While, again, there is certainly more to be learned about this, it can be said that, with regard to the sphere of sexuality, in some significant ways for the communist movement overall, and specifically for our party and the RU before it, the question of homosexuality has been emblematic of the weakness of the communist movement and socialist states historically—from the time of Engels, with his unfortunate remarks denigrating homosexuality, up through the Chinese revolution. This, in a significant way, has concentrated a weakness of the communist movement on the question of sexuality more generally, including specifically how this relates to the status, and the struggle for the complete liberation, of women.

The Need and the Basis for a Further Leap and Radical Rupture

So, while again there is definitely more to be learned through further investigation, study, analysis and synthesis, all this does, I believe, establish that there is a need for a further radical rupture, to lay a firmer foundation for really achieving the "4 Alls" in their fullest dimension. This has not been given full expression or been fully recognized in the history of the communist movement, including in the history of our party, until very recently when we have begun to seriously address questions from a different and much more radical standpoint.

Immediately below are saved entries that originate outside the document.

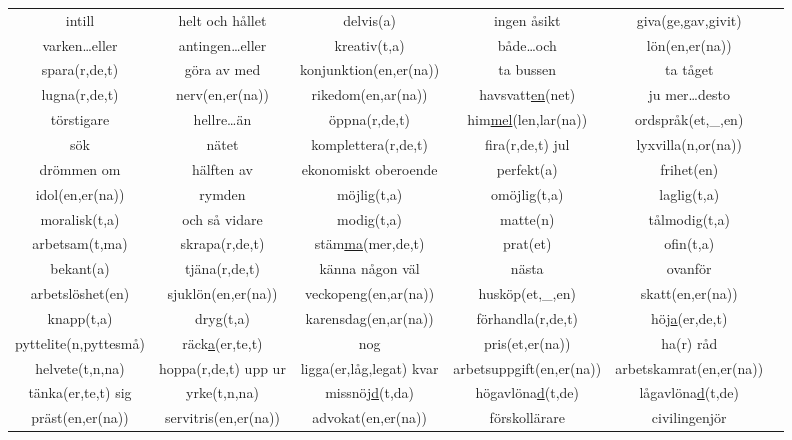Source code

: \begin{center}
    \begin{adjustwidth}{-2.5cm}{}
        \begin{tabular}{|c c c c c c|}
            \hline
            intill & helt och hållet & delvis(a) & ingen åsikt & giva(ge,gav,givit) &  \\
            varken\ldots eller & antingen\ldots eller & kreativ(t,a) & både\ldots och & lön(en,er(na)) &  \\
            spara(r,de,t) & göra av med & konjunktion(en,er(na)) & ta bussen & ta tåget &  \\
            lugna(r,de,t) & nerv(en,er(na)) & rikedom(en,ar(na)) & havsvatt\underline{en}(net) & ju mer\ldots desto &  \\
            törstigare & hellre\ldots än & öppna(r,de,t) & him\underline{mel}(len,lar(na)) & ordspråk(et,\_,en) &  \\
            sök & nätet & komplettera(r,de,t) & fira(r,de,t) jul & lyxvilla(n,or(na)) &  \\
            drömmen om & hälften av & ekonomiskt oberoende & perfekt(a) & frihet(en) &  \\
            idol(en,er(na)) & rymden & möjlig(t,a) & omöjlig(t,a) & laglig(t,a) &  \\
            moralisk(t,a) & och så vidare & modig(t,a) & matte(n) & tålmodig(t,a) &  \\
            arbetsam(t,ma) & skrapa(r,de,t) & stäm\underline{ma}(mer,de,t) & prat(et) & ofin(t,a) &  \\
            bekant(a) & tjäna(r,de,t) & känna någon väl & nästa & ovanför &  \\
            arbetslöshet(en) & sjuklön(en,er(na)) & veckopeng(en,ar(na)) & husköp(et,\_,en) & skatt(en,er(na)) &  \\
            knapp(t,a) & dryg(t,a) & karensdag(en,ar(na)) & förhandla(r,de,t) & höj\underline{a}(er,de,t) &  \\
            pyttelite(n,pyttesmå) & räck\underline{a}(er,te,t) & nog & pris(et,er(na)) & ha(r) råd &  \\
            helvete(t,n,na) & hoppa(r,de,t) upp ur & ligga(er,låg,legat) kvar & arbetsuppgift(en,er(na)) & arbetskamrat(en,er(na)) &  \\
            tänka(er,te,t) sig & yrke(t,n,na) & missnöj\underline{d}(t,da) & högavlöna\underline{d}(t,de) & lågavlöna\underline{d}(t,de) &  \\
            präst(en,er(na)) & servitris(en,er(na)) & advokat(en,er(na)) & förskollärare & civilingenjör &  \\

\end{tabular}
\end{adjustwidth}
\end{center}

The change in the position of our party on the question of homosexuality16 is, in very significant measure, a result of what has developed into the New Synthesis, and specifically the method and approach embodied in that New Synthesis. It represents a breaking with trends and tendencies within the communist movement which, to no small degree, have been suffocating of the kind of radical theory and radical movement that communism actually should be and must be. But, in a real sense, this constitutes a beginning, which we need to build on and go much further with—on the basis of a scientific approach and the scientific synthesis of what I referred to earlier as the visceral and the theoretical.

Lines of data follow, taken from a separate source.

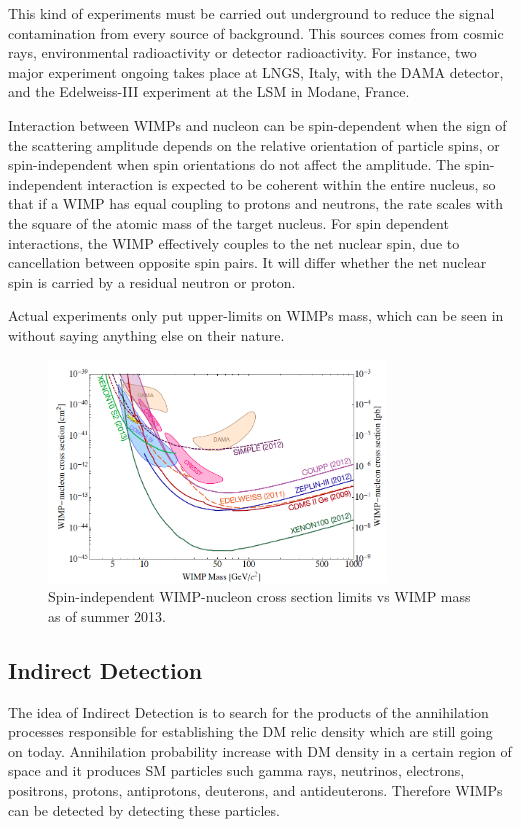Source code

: This kind of experiments must be carried out underground to reduce the signal contamination from every source of background. This sources comes from cosmic rays, environmental radioactivity or detector radioactivity. For instance, two major experiment ongoing takes place at LNGS, Italy, with the DAMA detector, and the Edelweiss-III experiment at the LSM in Modane, France.

Interaction between WIMPs and nucleon can be spin-dependent when the sign of the scattering amplitude depends on the relative orientation of particle spins, or spin-independent when spin orientations do not affect the amplitude. The spin-independent interaction is expected to be coherent within the entire nucleus, so that if a WIMP has equal coupling to protons and neutrons, the rate scales with the square of the atomic mass of the target nucleus. For spin dependent interactions, the WIMP effectively couples to the net nuclear spin, due to cancellation between opposite spin pairs. It will differ  whether the net nuclear spin is carried by a residual neutron or proton. 

Actual experiments only put upper-limits on WIMPs mass, which can be seen in \Fig{\ref{fig:WIMPcs}} without saying anything else on their nature.

\begin{figure}[pt]
\centering
\includegraphics[width=0.8\textwidth]{DarkMatter/WIMPcs}
\caption{Spin-independent WIMP-nucleon cross section limits vs WIMP mass as of summer 2013.}
\label{fig:WIMPcs}
\end{figure}

\subsection{Indirect Detection}
The idea of Indirect Detection is to search for the products of the annihilation processes responsible for establishing the DM relic density which are still going on today. Annihilation probability increase with DM density in a certain region of space and it produces SM particles such gamma rays, neutrinos, electrons, positrons, protons, antiprotons, deuterons, and antideuterons. Therefore WIMPs can be detected by detecting these particles.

At the same time, the struggle against the oppression of women, aiming at nothing less than the complete and final abolition of this oppression in every form, is also a crucial part of making revolution in the first place, without which there can be no revolution, certainly not one aiming for communism. Building a movement for revolution as powerfully as possible toward the first great leap of the seizure of power and the creation of a new, revolutionary state, empowering people to actually build a new society free of exploitation and oppression—when the conditions for that have been brought into being through the unfolding of the contradictions of the system itself and the conscious, consistent and determined ideological, political and organizational work of the growing ranks of the revolutionary communists—this is what we have to be taking up and proceeding from. Viewed in this light, there is a present and pressing need for further grappling in the realm of theory, analysis and synthesis to deepen our understanding concerning the oppression and the liberation of women—building on and advancing from the work that has been done, in order to learn still more about the origins of the oppression of women, but also about the specific forms this oppression is assuming in today's world as well as the actual material underpinnings and dynamics underlying this—all focused toward a deepened grasp of the necessary conditions for the complete emancipation of women and the role of the struggle around this contradiction as a pivotal and decisive front of the overall struggle for a communist world and the emancipation of humanity as a whole from all oppressive divisions.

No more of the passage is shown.